Finally, a debate with a little bit of actual substance. The Democratic presidential candidates debated on National Public Radio this afternoon, and not surprisingly it was a far better debate than any of the television (or YouTube) debates so far. (I caught it intermittently as I was going from store to store looking for Wiis to sell on eBay…I got one from Toys’R’Us, which should net me about $150 profit.)
The debate was focused on Iran, China, and immigration. There was nothing exciting about the Iran discussion except Clinton’s dogged defense of her support of the resolution labeling the Revolutionary Guard Corps a terrorist organization. Aside from wishful thinking about a Kucinich presidency, I don’t have strong feelings about the Democratic field except that Clinton would be the worst choice; she’s too much of a hawk and wouldn’t be likely to shift the center of American political discourse far enough away from where it is now.

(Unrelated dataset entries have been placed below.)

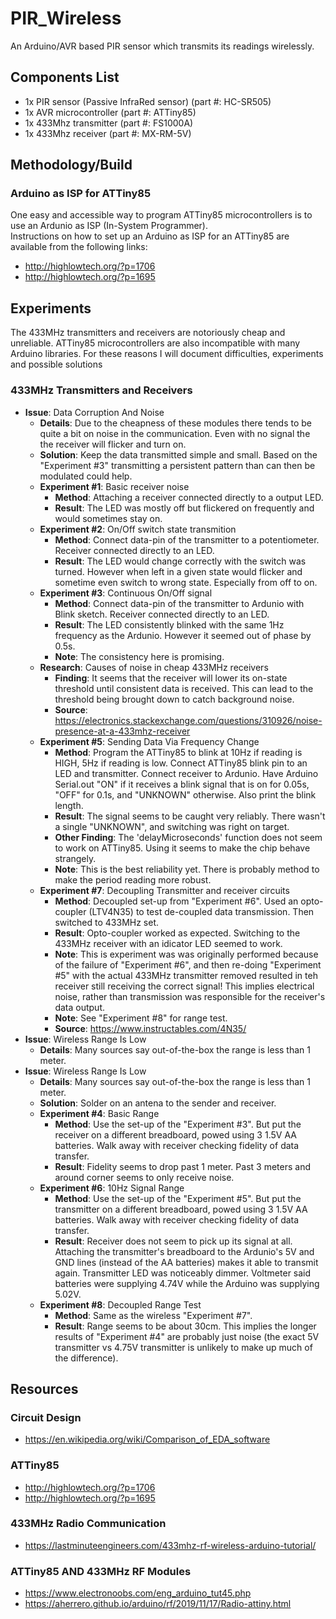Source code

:# PIR_Wireless
An Arduino/AVR based PIR sensor which transmits its readings wirelessly.

## Components List
   - 1x PIR sensor (Passive InfraRed sensor) (part #: HC-SR505)
   - 1x AVR microcontroller (part #: ATTiny85)
   - 1x 433Mhz transmitter (part #: FS1000A)
   - 1x 433Mhz receiver (part #: MX-RM-5V)

## Methodology/Build
### Arduino as ISP for ATTiny85
One easy and accessible way to program ATTiny85 microcontrollers is to use an Ardunio as ISP (In-System Programmer).  
Instructions on how to set up an Arduino as ISP for an ATTiny85 are available from the following links:
- http://highlowtech.org/?p=1706
- http://highlowtech.org/?p=1695


## Experiments
The 433MHz transmitters and receivers are notoriously cheap and unreliable. ATTiny85 microcontrollers are also incompatible with many Arduino libraries. For these reasons I will document difficulties, experiments and possible solutions
### 433MHz Transmitters and Receivers
- **Issue**: Data Corruption And Noise
   - **Details**: Due to the cheapness of these modules there tends to be quite a bit on noise in the communication. Even with no signal the the receiver will flicker and turn on.
   - **Solution**: Keep the data transmitted simple and small. Based on the "Experiment #3" transmitting a persistent pattern than can then be modulated could help.
   - **Experiment #1**: Basic receiver noise
      - **Method**: Attaching a receiver connected directly to a output LED.
      - **Result**: The LED was mostly off but flickered on frequently and would sometimes stay on.
   - **Experiment #2**: On/Off switch state transmition
      - **Method**: Connect data-pin of the transmitter to a potentiometer. Receiver connected directly to an LED.
      - **Result**: The LED would change correctly with the switch was turned. However when left in a given state would flicker and sometime even switch to wrong state. Especially from off to on.
   - **Experiment #3**: Continuous On/Off signal
      - **Method**: Connect data-pin of the transmitter to Ardunio with Blink sketch. Receiver connected directly to an LED.
      - **Result**: The LED consistently blinked with the same 1Hz frequency as the Ardunio. However it seemed out of phase by 0.5s.
      - **Note**: The consistency here is promising.
   - **Research**: Causes of noise in cheap 433MHz receivers
      - **Finding**: It seems that the receiver will lower its on-state threshold until consistent data is received. This can lead to the threshold being brought down to catch background noise.
      - **Source**: https://electronics.stackexchange.com/questions/310926/noise-presence-at-a-433mhz-receiver
   - **Experiment #5**: Sending Data Via Frequency Change
      - **Method**: Program the ATTiny85 to blink at 10Hz if reading is HIGH, 5Hz if reading is low. Connect ATTiny85 blink pin to an LED and transmitter. Connect receiver to Ardunio. Have Arduino Serial.out "ON" if it receives a blink signal that is on for 0.05s, "OFF" for 0.1s, and "UNKNOWN" otherwise. Also print the blink length.
      - **Result**: The signal seems to be caught very reliably. There wasn't a single "UNKNOWN", and switching was right on target.
      - **Other Finding**: The 'delayMicroseconds' function does not seem to work on ATTiny85. Using it seems to make the chip behave strangely.
      - **Note**: This is the best reliability yet. There is probably method to make the period reading more robust.
   - **Experiment #7**: Decoupling Transmitter and receiver circuits
      - **Method**: Decoupled set-up from "Experiment #6". Used an opto-coupler (LTV4N35) to test de-coupled data transmission. Then switched to 433MHz set.
      - **Result**: Opto-coupler worked as expected. Switching to the 433MHz receiver with an idicator LED seemed to work.
      - **Note**: This is experiment was was originally performed because of the failure of "Experiment #6", and then re-doing "Experiment #5" with the actual 433MHz transmitter removed resulted in teh receiver still receiving the correct signal! This implies electrical noise, rather than transmission was responsible for the receiver's data output. 
      - **Note**: See "Experiment #8" for range test.
      - **Source**: https://www.instructables.com/4N35/
- **Issue**: Wireless Range Is Low
   - **Details**: Many sources say out-of-the-box the range is less than 1 meter.
- **Issue**: Wireless Range Is Low
   - **Details**: Many sources say out-of-the-box the range is less than 1 meter.
   - **Solution**: Solder on an antena to the sender and receiver.
   - **Experiment #4**: Basic Range
      - **Method**: Use the set-up of the "Experiment #3". But put the receiver on a different breadboard, powed using 3 1.5V AA batteries. Walk away with receiver checking fidelity of data transfer.
      - **Result**: Fidelity seems to drop past 1 meter. Past 3 meters and around corner seems to only receive noise.
   - **Experiment #6**: 10Hz Signal Range
      - **Method**: Use the set-up of the "Experiment #5". But put the transmitter on a different breadboard, powed using 3 1.5V AA batteries. Walk away with receiver checking fidelity of data transfer.
      - **Result**: Receiver does not seem to pick up its signal at all. Attaching the transmitter's breadboard to the Ardunio's 5V and GND lines (instead of the AA batteries) makes it able to transmit again. Transmitter LED was noticeably dimmer. Voltmeter said batteries were supplying 4.74V while the Arduino was supplying 5.02V.
   - **Experiment #8**: Decoupled Range Test
      - **Method**: Same as the wireless "Experiment #7".
      - **Result**: Range seems to be about 30cm. This implies the longer results of "Experiment #4" are probably just noise (the exact 5V transmitter vs 4.75V transmitter is unlikely to make up much of the difference). 

## Resources
### Circuit Design
- https://en.wikipedia.org/wiki/Comparison_of_EDA_software
### ATTiny85
- http://highlowtech.org/?p=1706
- http://highlowtech.org/?p=1695
### 433MHz Radio Communication
- https://lastminuteengineers.com/433mhz-rf-wireless-arduino-tutorial/
### ATTiny85 AND 433MHz RF Modules
- https://www.electronoobs.com/eng_arduino_tut45.php
- https://aherrero.github.io/arduino/rf/2019/11/17/Radio-attiny.html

With the China section, I was really disappointed that none of the candidates see trade with China as primarily or significantly an ecological problem. Among other things, the ongoing New York Times series about China’s pollution crisis, Choking on Growth, has convinced me that, more so than human rights, labor standards and the effects on U.S. jobs, the biggest problem with outsourcing manufacturing to China is that China has far looser environmental regulations. Trade with China (or anyone) ought to be dependent on the environmental impact of the traded product’s manufacture. Unfortunately, global warming is pushing so many other acute environmental issues into the background. And even still, “make and use less stuff” isn’t a solution that is a viable political position.